> **Work to be completed**
Only the lines below between the ones containing "price lists.</span></span> |" and "all the prices</span></span>", inclusive, are to be reproduced, each exactly as it stands.

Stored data
◆ ◆ ◆ ◆

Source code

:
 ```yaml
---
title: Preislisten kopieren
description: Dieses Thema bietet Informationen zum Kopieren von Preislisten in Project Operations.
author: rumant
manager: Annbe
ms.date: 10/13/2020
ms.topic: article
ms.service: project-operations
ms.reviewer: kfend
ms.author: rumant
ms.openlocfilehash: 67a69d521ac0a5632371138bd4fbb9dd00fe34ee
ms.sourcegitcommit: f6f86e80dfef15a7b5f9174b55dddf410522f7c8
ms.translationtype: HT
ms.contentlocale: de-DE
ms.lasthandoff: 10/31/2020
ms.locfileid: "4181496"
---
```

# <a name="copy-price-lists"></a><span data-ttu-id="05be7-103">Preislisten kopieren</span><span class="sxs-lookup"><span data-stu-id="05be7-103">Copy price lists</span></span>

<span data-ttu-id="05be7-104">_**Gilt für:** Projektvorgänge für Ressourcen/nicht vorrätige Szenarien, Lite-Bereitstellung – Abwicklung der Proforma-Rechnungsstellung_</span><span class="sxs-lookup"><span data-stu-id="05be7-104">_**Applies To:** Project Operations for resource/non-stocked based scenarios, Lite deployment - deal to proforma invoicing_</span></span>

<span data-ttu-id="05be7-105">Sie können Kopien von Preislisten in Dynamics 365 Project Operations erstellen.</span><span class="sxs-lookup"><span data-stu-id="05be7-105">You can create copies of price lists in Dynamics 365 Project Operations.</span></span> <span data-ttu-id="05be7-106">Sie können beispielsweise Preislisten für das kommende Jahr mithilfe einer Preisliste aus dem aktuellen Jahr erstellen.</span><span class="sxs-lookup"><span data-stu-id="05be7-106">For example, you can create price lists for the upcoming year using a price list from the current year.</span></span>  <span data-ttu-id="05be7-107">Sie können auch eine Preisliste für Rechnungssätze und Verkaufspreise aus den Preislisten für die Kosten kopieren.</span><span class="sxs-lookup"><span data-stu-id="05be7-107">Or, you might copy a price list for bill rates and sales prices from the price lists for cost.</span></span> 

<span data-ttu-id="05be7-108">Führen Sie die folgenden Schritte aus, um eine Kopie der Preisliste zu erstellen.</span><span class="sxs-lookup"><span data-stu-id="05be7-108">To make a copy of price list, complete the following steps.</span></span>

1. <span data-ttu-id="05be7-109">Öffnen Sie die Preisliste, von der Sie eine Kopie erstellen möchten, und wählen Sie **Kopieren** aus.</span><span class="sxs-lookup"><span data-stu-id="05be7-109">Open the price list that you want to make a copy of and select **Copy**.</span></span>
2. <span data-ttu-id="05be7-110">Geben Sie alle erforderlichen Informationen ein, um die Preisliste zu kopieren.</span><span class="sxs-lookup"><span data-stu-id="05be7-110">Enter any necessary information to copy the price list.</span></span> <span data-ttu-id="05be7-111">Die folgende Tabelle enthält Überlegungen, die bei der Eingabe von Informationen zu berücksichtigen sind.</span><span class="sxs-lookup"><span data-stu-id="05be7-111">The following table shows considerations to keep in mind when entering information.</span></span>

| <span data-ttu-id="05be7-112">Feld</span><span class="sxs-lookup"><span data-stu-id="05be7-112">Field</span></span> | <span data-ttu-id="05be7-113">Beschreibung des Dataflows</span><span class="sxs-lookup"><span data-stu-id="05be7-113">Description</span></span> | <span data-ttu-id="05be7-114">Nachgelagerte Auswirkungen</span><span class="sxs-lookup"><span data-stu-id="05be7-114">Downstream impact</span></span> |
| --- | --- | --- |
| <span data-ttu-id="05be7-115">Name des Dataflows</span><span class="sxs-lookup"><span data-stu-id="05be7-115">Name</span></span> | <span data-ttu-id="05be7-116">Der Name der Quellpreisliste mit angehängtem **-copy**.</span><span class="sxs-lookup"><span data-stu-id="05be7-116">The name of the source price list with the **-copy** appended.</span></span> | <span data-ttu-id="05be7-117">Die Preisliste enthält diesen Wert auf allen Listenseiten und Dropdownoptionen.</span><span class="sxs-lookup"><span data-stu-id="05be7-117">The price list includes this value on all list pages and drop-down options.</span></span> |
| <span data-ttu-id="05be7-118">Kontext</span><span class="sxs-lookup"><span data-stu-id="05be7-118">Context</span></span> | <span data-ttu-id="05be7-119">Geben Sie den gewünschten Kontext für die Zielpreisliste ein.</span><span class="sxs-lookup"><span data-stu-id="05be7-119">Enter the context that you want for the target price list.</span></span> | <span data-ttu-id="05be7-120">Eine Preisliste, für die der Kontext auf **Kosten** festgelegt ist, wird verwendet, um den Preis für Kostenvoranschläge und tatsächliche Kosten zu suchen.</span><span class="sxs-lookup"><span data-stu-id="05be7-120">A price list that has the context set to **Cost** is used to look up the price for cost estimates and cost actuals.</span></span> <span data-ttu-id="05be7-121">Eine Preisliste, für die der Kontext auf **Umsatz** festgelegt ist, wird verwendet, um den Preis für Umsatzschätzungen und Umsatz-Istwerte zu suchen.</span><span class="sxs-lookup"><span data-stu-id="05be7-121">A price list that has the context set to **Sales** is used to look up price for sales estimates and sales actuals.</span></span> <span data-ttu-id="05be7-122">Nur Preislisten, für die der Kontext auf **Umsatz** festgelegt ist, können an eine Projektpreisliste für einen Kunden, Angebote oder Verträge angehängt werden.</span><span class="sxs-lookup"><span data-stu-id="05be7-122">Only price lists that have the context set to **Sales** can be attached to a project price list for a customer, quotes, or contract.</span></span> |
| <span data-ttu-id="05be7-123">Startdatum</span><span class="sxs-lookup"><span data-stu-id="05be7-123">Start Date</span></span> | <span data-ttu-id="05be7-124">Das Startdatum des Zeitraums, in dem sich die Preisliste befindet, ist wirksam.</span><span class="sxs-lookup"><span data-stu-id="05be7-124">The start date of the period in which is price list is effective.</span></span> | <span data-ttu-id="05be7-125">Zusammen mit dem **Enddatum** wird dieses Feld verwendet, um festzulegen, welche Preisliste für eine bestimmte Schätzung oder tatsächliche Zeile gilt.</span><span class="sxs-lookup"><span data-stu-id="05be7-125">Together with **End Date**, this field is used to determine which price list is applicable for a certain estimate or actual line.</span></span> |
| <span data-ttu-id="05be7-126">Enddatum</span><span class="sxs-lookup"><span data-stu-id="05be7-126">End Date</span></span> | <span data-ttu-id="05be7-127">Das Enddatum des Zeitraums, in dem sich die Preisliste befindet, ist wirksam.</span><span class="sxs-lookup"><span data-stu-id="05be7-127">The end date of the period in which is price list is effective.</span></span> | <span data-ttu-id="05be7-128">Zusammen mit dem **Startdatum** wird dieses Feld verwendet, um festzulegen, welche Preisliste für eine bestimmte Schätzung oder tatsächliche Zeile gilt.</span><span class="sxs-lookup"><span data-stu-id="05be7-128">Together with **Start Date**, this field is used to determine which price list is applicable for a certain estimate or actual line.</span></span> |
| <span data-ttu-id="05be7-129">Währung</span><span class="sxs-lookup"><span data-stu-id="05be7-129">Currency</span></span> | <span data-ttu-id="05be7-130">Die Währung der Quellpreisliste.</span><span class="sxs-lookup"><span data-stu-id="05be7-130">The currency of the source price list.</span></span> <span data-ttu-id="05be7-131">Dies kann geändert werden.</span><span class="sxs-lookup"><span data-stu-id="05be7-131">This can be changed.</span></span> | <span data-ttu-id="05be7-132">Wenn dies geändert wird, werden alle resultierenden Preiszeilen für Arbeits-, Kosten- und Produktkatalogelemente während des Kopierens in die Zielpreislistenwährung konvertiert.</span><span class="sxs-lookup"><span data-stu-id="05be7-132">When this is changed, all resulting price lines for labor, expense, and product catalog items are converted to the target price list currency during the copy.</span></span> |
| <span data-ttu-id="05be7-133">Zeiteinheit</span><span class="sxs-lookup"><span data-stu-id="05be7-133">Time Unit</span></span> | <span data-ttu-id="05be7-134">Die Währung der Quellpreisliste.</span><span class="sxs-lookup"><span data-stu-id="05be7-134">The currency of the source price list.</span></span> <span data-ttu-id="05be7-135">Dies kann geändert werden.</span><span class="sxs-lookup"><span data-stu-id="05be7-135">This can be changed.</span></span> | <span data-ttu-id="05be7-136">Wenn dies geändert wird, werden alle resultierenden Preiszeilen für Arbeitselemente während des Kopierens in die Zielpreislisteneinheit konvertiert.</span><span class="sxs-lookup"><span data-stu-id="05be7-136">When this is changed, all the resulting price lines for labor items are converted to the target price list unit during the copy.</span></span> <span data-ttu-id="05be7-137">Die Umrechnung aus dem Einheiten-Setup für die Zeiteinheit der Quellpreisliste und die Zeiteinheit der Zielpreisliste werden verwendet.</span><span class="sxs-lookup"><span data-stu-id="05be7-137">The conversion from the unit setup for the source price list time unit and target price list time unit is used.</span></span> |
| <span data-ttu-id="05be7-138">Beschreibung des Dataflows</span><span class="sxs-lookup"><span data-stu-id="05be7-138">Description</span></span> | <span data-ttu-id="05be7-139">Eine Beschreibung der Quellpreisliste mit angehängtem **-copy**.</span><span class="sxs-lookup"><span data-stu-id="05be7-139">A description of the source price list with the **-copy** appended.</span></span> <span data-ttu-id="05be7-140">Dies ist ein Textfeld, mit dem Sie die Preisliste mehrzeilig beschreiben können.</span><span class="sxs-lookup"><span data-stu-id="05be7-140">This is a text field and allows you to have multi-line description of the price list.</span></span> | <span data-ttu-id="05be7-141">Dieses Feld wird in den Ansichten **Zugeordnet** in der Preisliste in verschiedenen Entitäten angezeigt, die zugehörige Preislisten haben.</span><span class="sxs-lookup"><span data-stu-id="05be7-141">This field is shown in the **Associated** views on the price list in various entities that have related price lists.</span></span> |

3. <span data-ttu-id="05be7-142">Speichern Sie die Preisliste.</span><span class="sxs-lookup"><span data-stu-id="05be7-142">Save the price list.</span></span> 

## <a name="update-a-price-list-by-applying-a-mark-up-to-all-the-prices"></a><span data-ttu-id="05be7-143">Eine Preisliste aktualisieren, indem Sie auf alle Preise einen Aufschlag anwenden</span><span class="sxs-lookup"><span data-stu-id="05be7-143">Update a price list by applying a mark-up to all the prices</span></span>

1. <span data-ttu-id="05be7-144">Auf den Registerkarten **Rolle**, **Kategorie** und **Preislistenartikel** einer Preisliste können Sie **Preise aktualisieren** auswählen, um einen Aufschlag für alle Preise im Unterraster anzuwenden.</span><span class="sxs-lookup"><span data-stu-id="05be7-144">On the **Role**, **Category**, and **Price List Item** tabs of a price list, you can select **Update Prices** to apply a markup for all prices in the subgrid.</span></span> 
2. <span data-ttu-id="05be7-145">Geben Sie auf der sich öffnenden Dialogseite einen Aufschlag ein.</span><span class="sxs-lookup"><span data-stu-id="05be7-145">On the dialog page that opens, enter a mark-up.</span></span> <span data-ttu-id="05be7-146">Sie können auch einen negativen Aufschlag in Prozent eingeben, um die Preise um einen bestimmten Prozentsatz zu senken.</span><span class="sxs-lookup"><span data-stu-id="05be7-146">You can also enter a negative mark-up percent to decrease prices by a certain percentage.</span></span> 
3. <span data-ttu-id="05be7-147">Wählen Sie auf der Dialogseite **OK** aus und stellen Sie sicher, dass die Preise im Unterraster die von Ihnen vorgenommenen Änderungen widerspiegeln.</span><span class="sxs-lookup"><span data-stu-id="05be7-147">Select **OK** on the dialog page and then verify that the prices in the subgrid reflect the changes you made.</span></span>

◆ ◆ ◆ ◆

> **Task response**
| <span data-ttu-id="05be7-138">Beschreibung des Dataflows</span><span class="sxs-lookup"><span data-stu-id="05be7-138">Description</span></span> | <span data-ttu-id="05be7-139">Eine Beschreibung der Quellpreisliste mit angehängtem **-copy**.</span><span class="sxs-lookup"><span data-stu-id="05be7-139">A description of the source price list with the **-copy** appended.</span></span> <span data-ttu-id="05be7-140">Dies ist ein Textfeld, mit dem Sie die Preisliste mehrzeilig beschreiben können.</span><span class="sxs-lookup"><span data-stu-id="05be7-140">This is a text field and allows you to have multi-line description of the price list.</span></span> | <span data-ttu-id="05be7-141">Dieses Feld wird in den Ansichten **Zugeordnet** in der Preisliste in verschiedenen Entitäten angezeigt, die zugehörige Preislisten haben.</span><span class="sxs-lookup"><span data-stu-id="05be7-141">This field is shown in the **Associated** views on the price list in various entities that have related price lists.</span></span> |

3. <span data-ttu-id="05be7-142">Speichern Sie die Preisliste.</span><span class="sxs-lookup"><span data-stu-id="05be7-142">Save the price list.</span></span> 

## <a name="update-a-price-list-by-applying-a-mark-up-to-all-the-prices"></a><span data-ttu-id="05be7-143">Eine Preisliste aktualisieren, indem Sie auf alle Preise einen Aufschlag anwenden</span><span class="sxs-lookup"><span data-stu-id="05be7-143">Update a price list by applying a mark-up to all the prices</span></span>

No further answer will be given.